En el imaginario de nuestra cultura hay personajes, relatos, escenarios,olores, animales, diálogos y hasta sabores que son, y siempre serán, legado de la Humanidad; son los imprescindibles, los que deben acompañarnos, los que, de hecho, nos envuelven desde su poderosa atalaya.
Nos rodean, transitan por la vida con nosotros, seamos o no conscientes de su presencia.
Qué gran honor que hayan existido escritores, esa suerte de soñadores despiertos, infantes disfrazados de poderosos escribas que han avanzado con paso firme en la forja de esas imprescindibles metáforas que la Humanidad necesita.
Es una suerte de bufé en el que debemos servirnos, degustar según la imagen o la circunstancia que vivamos, es el inmenso poder del arte, de la cultura que acompaña y que nos ofrece perfiles nítidos sobre los que construir una identidad sólida.
Es la cumbre que nos permite otear paisajes y formas sobre los que caminar con pasos firmes.
Algunas imágenes son muy sólidas, muy consistentes y tienen unas aristas muy definidas, Odiseo en su regreso a casa y sus innumerables peripecias, Alonso Quijano y sus locuras cuerdas, etcétera; en otras, en cambio, somos nosotros quienes terminamos de pulirlas, quienes aportamos los matices en función de las inercias culturales sobre las que cabalguemos.
Es el caso de Melville y su Moby Dick, dos caras de la misma moneda.
Tiempos duros los de Herman Melville, tiempos en los que el día a día no era tan llevadero como el nuestro. Suerte para él que se consagrase como un acrisolado lector y que contara con ese bagaje para poder defenderse de las dificultades del día a día. Quizá, ese fuese el rasgo que hiciera que luego se desenvolviera con mucha rigurosidad a la hora de desarrollar su propia creación literaria, todo un regalo para sus futuros lectores.

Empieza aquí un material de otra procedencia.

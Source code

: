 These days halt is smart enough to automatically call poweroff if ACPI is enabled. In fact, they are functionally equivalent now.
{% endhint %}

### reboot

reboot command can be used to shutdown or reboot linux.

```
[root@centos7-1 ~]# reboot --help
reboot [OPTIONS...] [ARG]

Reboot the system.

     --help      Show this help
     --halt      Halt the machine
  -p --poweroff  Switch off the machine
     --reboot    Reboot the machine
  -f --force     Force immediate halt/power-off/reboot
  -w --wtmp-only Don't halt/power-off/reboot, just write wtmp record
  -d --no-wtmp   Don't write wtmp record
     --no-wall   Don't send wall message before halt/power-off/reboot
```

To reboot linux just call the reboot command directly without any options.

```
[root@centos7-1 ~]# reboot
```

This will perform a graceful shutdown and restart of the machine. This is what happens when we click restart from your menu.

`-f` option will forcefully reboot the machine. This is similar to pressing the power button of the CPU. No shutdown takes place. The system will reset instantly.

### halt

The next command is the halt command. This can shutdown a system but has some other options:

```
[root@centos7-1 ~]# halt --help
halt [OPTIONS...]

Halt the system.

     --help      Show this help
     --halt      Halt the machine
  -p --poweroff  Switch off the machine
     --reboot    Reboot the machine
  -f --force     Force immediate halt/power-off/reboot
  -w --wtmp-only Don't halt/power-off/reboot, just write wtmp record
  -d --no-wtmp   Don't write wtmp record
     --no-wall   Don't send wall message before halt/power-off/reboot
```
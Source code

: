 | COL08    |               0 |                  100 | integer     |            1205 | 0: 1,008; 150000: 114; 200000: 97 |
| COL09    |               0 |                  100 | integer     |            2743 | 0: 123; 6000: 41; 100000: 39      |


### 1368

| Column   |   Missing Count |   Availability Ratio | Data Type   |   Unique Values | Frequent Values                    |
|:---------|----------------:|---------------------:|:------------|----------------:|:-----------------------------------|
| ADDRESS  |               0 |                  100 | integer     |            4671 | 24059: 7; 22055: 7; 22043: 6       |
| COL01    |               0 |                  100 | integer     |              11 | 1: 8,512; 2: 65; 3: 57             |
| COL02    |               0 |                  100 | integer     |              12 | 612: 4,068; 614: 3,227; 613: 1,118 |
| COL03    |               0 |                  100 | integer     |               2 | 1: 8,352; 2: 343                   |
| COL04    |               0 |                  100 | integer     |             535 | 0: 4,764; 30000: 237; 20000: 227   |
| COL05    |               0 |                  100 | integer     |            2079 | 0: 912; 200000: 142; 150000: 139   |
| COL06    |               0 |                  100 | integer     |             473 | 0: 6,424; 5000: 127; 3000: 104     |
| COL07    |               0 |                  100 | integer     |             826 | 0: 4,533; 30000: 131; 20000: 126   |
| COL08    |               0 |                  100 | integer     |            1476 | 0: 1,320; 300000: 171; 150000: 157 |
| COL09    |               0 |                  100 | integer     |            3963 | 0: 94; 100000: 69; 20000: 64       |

Su vida, baqueteada violentamente por la muerte del padre y con el que gozaban de una posición acomodada, estuvo, desde ese momento, en el disparadero, razón por la que, probablemente, se embarca en un ballenero, una navegación absolutamente de otra época, viaje de años en los que las peripecias son enormemente jugosas vistas desde nuestra posición, tan hecha a la inmediatez, incluso cuando se trata de largas distancias.
Imposible no recrearse en las posibles andanzas que le pudieran suceder en el momento de sumergirse en un recorrido de unos dos o tres años de duración: la tranquilidad de los días, los paisajes tan sugerentes que verían con harta frecuencia, las necesidades reales derivadas de la carencia de lo más imprescindible, las posibles alianzas a desarrollar en la convivencia del propio barco, etcétera. En definitiva, toda una panoplia de sucesos que bien a las claras podemos encontrar en su monumental Moby Dick.
Su obra se desarrolla justo en el momento en el que la novela del XIX americana se está consolidando, en la que ya se apunta un ramillete de posibles autores que se consagren como los indispensables, destacando, cómo no, Hawthorne.
Todos somos plagiadores, todos articulamos historias desde nuestro propio sello, pero acumulando lo que otros ya han argumentado; Melville no iba a ser menos y trató de hacer una Odisea moderna, decimonócina, una Odisea que, al principio, no supo entenderse por sus contemporáneos y llevó un tiempo en su adecuada digestión, no fue hasta el centenario de su obra cuando ésta se hizo acreedora de su más que merecido reconocimiento.
Había que intentarlo… Solo los valientes se atreven a agredir de manera desaforada los prejuicios ya establecidos por parte de la sociedad, que condena, que condenamos, los posibles fracasos de los demás por miedo a desvelar los nuestros propios: no concebimos que otros se atrevan a arriesgar y que salgan ganadores, sí concebimos que salgan fracasados para autocomplacernos en la derrota de los otros y autojustificar que no vale la pena intentarlo.
Melville se atrevió y somos nosotros, los coetáneos de su ballena inmensamente humana, los que celebramos su arrojo y valentía a la hora de desafiar con tanta maestría su manera de proceder con el fracaso.